• **MATERIAL FOR THIS TASK**:
<<<<
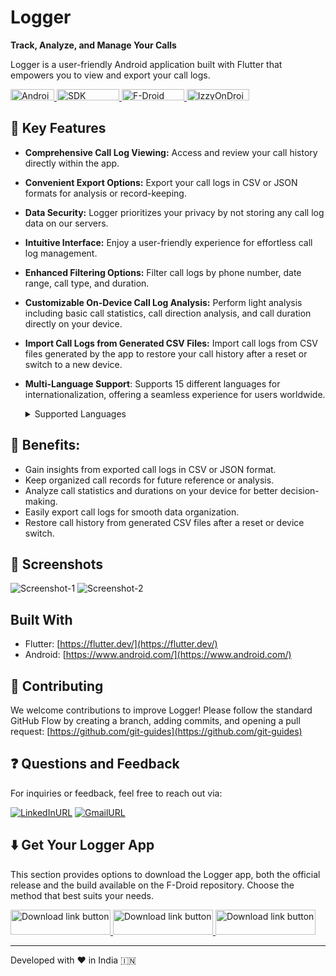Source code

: # Logger

**Track, Analyze, and Manage Your Calls**

Logger is a user-friendly Android application built with Flutter that empowers you to view and export your call logs.

<a href="https://developer.android.com/">
<img src="https://img.shields.io/badge/Android-34A853.svg?style=for-the-badge&logo=Android&logoColor=white" alt="Android Badge" width="70" height="18"/>
</a>
<a href="https://developer.android.com/tools/releases/platforms">
<img src="https://img.shields.io/badge/min%20sdk%20version-21-red" alt="SDK Platform release notes " width="100" height="18"/>
</a>
<a href="https://f-droid.org/en/packages/com.logger.app/">
<img src="https://img.shields.io/f-droid/v/com.logger.app" alt="F-Droid Official Link" width="100" height="18"/>
</a>
</a>
<a href="https://apt.izzysoft.de/fdroid/index/apk/com.logger.app/">
<img src="https://img.shields.io/endpoint?url=https://apt.izzysoft.de/fdroid/api/v1/shield/com.logger.app" alt="IzzyOnDroid F-Droid Repository Link" width="100" height="18"/>
</a>

## 🧐 Key Features

- **Comprehensive Call Log Viewing:** Access and review your call history directly within the app.
- **Convenient Export Options:** Export your call logs in CSV or JSON formats for analysis or record-keeping.
- **Data Security:** Logger prioritizes your privacy by not storing any call log data on our servers.
- **Intuitive Interface:** Enjoy a user-friendly experience for effortless call log management.
- **Enhanced Filtering Options:** Filter call logs by phone number, date range, call type, and duration.
- **Customizable On-Device Call Log Analysis:** Perform light analysis including basic call statistics, call direction analysis, and call duration directly on your device.
- **Import Call Logs from Generated CSV Files:** Import call logs from CSV files generated by the app to restore your call history after a reset or switch to a new device.
- **Multi-Language Support**: Supports 15 different languages for internationalization, offering a seamless experience for users worldwide.

  <details>  
      <summary><emp>Supported Languages</emp></summary>  
        <ol type="1">
          <li>English (en)</li>
          <li>Hindi (hi)</li>
          <li>French (fr)</li>
          <li>Polish (pl)</li>
          <li>Portuguese (pt)</li>
          <li>Russian (ru)</li>
          <li>Spanish (es)</li>
          <li>Swedish (sv)</li>
          <li>German (de)</li>
          <li>Dutch (nl)</li>
          <li>Chinese (zh)</li>
          <li>Romanian (ro)</li>
          <li>Korean (ko)</li>
          <li>Finnish (fi)</li>
          <li>Japanese (ja)</li>
          <li>Turkish (tr)</li>
        </ol>
  </details>  


## 👏 **Benefits:**

- Gain insights from exported call logs in CSV or JSON format.
- Keep organized call records for future reference or analysis.
- Analyze call statistics and durations on your device for better decision-making.
- Easily export call logs for smooth data organization.
- Restore call history from generated CSV files after a reset or device switch.

## 🚀 Screenshots

![Screenshot-1](https://sanmeet007.github.io/public/logger/screenshot-14.png)
![Screenshot-2](https://sanmeet007.github.io/public/logger/screenshot-15.png)

## Built With

- Flutter: [https://flutter.dev/](https://flutter.dev/)
- Android: [https://www.android.com/](https://www.android.com/)

## 🍰 Contributing

We welcome contributions to improve Logger! Please follow the standard GitHub Flow by creating a branch, adding commits, and opening a pull request: [https://github.com/git-guides](https://github.com/git-guides)

## ❓ Questions and Feedback

For inquiries or feedback, feel free to reach out via:

[![LinkedInURL](https://img.shields.io/badge/linkedin-%230077B5.svg?&style=for-the-badge&logo=linkedin&logoColor=white)](https://www.linkedin.com/in/sanmeet007/)
[![GmailURL](https://img.shields.io/badge/gmail-%23ca0b4a.svg?&style=for-the-badge&logo=gmail&logoColor=white)](mailto:ssanmeet007@gmail.com)

## ⬇️ Get Your Logger App

This section provides options to download the Logger app, both the official release and the build available on the F-Droid repository. Choose the method that best suits your needs.

<p>
<a href="https://github.com/Sanmeet007/logger/releases/tag/v3.1.2">
<img src="https://img.shields.io/badge/download%20now-%236a1ae3.svg?&style=for-the-badge&logoColor=white" alt="Download link button" width="160" height="40"/>
</a>
<a href="https://apt.izzysoft.de/fdroid/index/apk/com.logger.app/">
<img src="https://gitlab.com/IzzyOnDroid/repo/-/raw/master/assets/IzzyOnDroid2.png" alt="Download link button" width="160" height="40"/>
</a>
<a href="https://f-droid.org/packages/com.logger.app">
<img src="https://upload.wikimedia.org/wikipedia/commons/thumb/a/a3/Get_it_on_F-Droid_%28material_design%29.svg/1199px-Get_it_on_F-Droid_%28material_design%29.svg.png" alt="Download link button" width="160" height="40"/>
</a>
<p align="center">
<hr>
Developed with ❤️ in India 🇮🇳
</p>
>>>>
• **PROBLEM DESCRIPTION**:
Write out only the lines that run from the line containing "<li>Finnish (fi)</li>" through the line containing "## 🍰 Contributing", both included, exactly as they appear above.

• **YOUR RESPONSE**:
          <li>Finnish (fi)</li>
          <li>Japanese (ja)</li>
          <li>Turkish (tr)</li>
        </ol>
  </details>  


## 👏 **Benefits:**

- Gain insights from exported call logs in CSV or JSON format.
- Keep organized call records for future reference or analysis.
- Analyze call statistics and durations on your device for better decision-making.
- Easily export call logs for smooth data organization.
- Restore call history from generated CSV files after a reset or device switch.

## 🚀 Screenshots

![Screenshot-1](https://sanmeet007.github.io/public/logger/screenshot-14.png)
![Screenshot-2](https://sanmeet007.github.io/public/logger/screenshot-15.png)

## Built With

- Flutter: [https://flutter.dev/](https://flutter.dev/)
- Android: [https://www.android.com/](https://www.android.com/)

## 🍰 Contributing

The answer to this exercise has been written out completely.